PROBLEM TO WORK ON -> Repeat all the records, precisely as given.

MATERIAL FOR THE TASK ->
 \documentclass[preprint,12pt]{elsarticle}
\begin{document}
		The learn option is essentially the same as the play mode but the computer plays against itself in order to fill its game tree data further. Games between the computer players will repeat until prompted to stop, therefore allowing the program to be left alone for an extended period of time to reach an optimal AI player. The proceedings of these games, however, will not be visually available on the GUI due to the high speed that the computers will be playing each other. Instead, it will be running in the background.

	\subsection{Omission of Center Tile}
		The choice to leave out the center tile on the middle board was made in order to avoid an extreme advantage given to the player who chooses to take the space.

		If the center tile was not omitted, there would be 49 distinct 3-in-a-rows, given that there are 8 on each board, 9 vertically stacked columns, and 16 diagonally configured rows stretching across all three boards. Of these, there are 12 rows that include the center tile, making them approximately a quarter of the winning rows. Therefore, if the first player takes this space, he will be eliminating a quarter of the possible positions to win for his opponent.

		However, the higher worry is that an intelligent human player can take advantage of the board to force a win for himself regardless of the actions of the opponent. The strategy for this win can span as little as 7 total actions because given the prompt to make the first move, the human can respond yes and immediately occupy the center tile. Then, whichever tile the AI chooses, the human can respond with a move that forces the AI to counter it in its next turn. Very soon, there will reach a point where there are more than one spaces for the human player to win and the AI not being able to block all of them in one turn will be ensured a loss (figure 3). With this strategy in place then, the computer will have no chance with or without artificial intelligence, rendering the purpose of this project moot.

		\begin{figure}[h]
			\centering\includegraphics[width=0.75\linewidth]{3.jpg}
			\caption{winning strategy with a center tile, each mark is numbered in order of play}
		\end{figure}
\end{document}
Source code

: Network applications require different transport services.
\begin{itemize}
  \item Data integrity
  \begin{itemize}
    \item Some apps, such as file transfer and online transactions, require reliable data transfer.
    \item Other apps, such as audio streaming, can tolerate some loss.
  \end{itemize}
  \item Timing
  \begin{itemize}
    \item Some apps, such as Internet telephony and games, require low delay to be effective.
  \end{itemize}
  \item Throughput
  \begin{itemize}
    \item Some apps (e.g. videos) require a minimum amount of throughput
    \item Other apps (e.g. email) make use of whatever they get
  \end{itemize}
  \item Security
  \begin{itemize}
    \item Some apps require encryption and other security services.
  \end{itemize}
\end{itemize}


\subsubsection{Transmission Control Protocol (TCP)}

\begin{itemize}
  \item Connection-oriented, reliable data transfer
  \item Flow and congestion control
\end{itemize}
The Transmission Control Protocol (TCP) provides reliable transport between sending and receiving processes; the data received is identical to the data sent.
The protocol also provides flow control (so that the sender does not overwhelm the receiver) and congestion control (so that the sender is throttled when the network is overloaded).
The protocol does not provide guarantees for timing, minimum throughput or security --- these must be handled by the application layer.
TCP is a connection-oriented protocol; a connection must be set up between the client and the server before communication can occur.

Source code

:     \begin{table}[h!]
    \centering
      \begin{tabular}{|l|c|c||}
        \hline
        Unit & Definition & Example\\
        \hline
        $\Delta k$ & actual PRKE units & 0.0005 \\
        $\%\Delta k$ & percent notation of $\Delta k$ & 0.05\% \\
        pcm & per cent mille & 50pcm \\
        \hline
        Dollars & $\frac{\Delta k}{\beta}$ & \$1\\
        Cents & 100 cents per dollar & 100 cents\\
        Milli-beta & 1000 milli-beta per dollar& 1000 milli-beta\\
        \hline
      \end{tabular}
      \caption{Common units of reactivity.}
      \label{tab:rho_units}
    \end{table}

EXERCISE OUTPUT ->
 \documentclass[preprint,12pt]{elsarticle}
\begin{document}
		The learn option is essentially the same as the play mode but the computer plays against itself in order to fill its game tree data further. Games between the computer players will repeat until prompted to stop, therefore allowing the program to be left alone for an extended period of time to reach an optimal AI player. The proceedings of these games, however, will not be visually available on the GUI due to the high speed that the computers will be playing each other. Instead, it will be running in the background.

	\subsection{Omission of Center Tile}
		The choice to leave out the center tile on the middle board was made in order to avoid an extreme advantage given to the player who chooses to take the space.

		If the center tile was not omitted, there would be 49 distinct 3-in-a-rows, given that there are 8 on each board, 9 vertically stacked columns, and 16 diagonally configured rows stretching across all three boards. Of these, there are 12 rows that include the center tile, making them approximately a quarter of the winning rows. Therefore, if the first player takes this space, he will be eliminating a quarter of the possible positions to win for his opponent.

		However, the higher worry is that an intelligent human player can take advantage of the board to force a win for himself regardless of the actions of the opponent. The strategy for this win can span as little as 7 total actions because given the prompt to make the first move, the human can respond yes and immediately occupy the center tile. Then, whichever tile the AI chooses, the human can respond with a move that forces the AI to counter it in its next turn. Very soon, there will reach a point where there are more than one spaces for the human player to win and the AI not being able to block all of them in one turn will be ensured a loss (figure 3). With this strategy in place then, the computer will have no chance with or without artificial intelligence, rendering the purpose of this project moot.

		\begin{figure}[h]
			\centering\includegraphics[width=0.75\linewidth]{3.jpg}
			\caption{winning strategy with a center tile, each mark is numbered in order of play}
		\end{figure}
\end{document}
Source code

: Network applications require different transport services.
\begin{itemize}
  \item Data integrity
  \begin{itemize}
    \item Some apps, such as file transfer and online transactions, require reliable data transfer.
    \item Other apps, such as audio streaming, can tolerate some loss.
  \end{itemize}
  \item Timing
  \begin{itemize}
    \item Some apps, such as Internet telephony and games, require low delay to be effective.
  \end{itemize}
  \item Throughput
  \begin{itemize}
    \item Some apps (e.g. videos) require a minimum amount of throughput
    \item Other apps (e.g. email) make use of whatever they get
  \end{itemize}
  \item Security
  \begin{itemize}
    \item Some apps require encryption and other security services.
  \end{itemize}
\end{itemize}


\subsubsection{Transmission Control Protocol (TCP)}

\begin{itemize}
  \item Connection-oriented, reliable data transfer
  \item Flow and congestion control
\end{itemize}
The Transmission Control Protocol (TCP) provides reliable transport between sending and receiving processes; the data received is identical to the data sent.
The protocol also provides flow control (so that the sender does not overwhelm the receiver) and congestion control (so that the sender is throttled when the network is overloaded).
The protocol does not provide guarantees for timing, minimum throughput or security --- these must be handled by the application layer.
TCP is a connection-oriented protocol; a connection must be set up between the client and the server before communication can occur.

Source code

:     \begin{table}[h!]
    \centering
      \begin{tabular}{|l|c|c||}
        \hline
        Unit & Definition & Example\\
        \hline
        $\Delta k$ & actual PRKE units & 0.0005 \\
        $\%\Delta k$ & percent notation of $\Delta k$ & 0.05\% \\
        pcm & per cent mille & 50pcm \\
        \hline
        Dollars & $\frac{\Delta k}{\beta}$ & \$1\\
        Cents & 100 cents per dollar & 100 cents\\
        Milli-beta & 1000 milli-beta per dollar& 1000 milli-beta\\
        \hline
      \end{tabular}
      \caption{Common units of reactivity.}
      \label{tab:rho_units}
    \end{table}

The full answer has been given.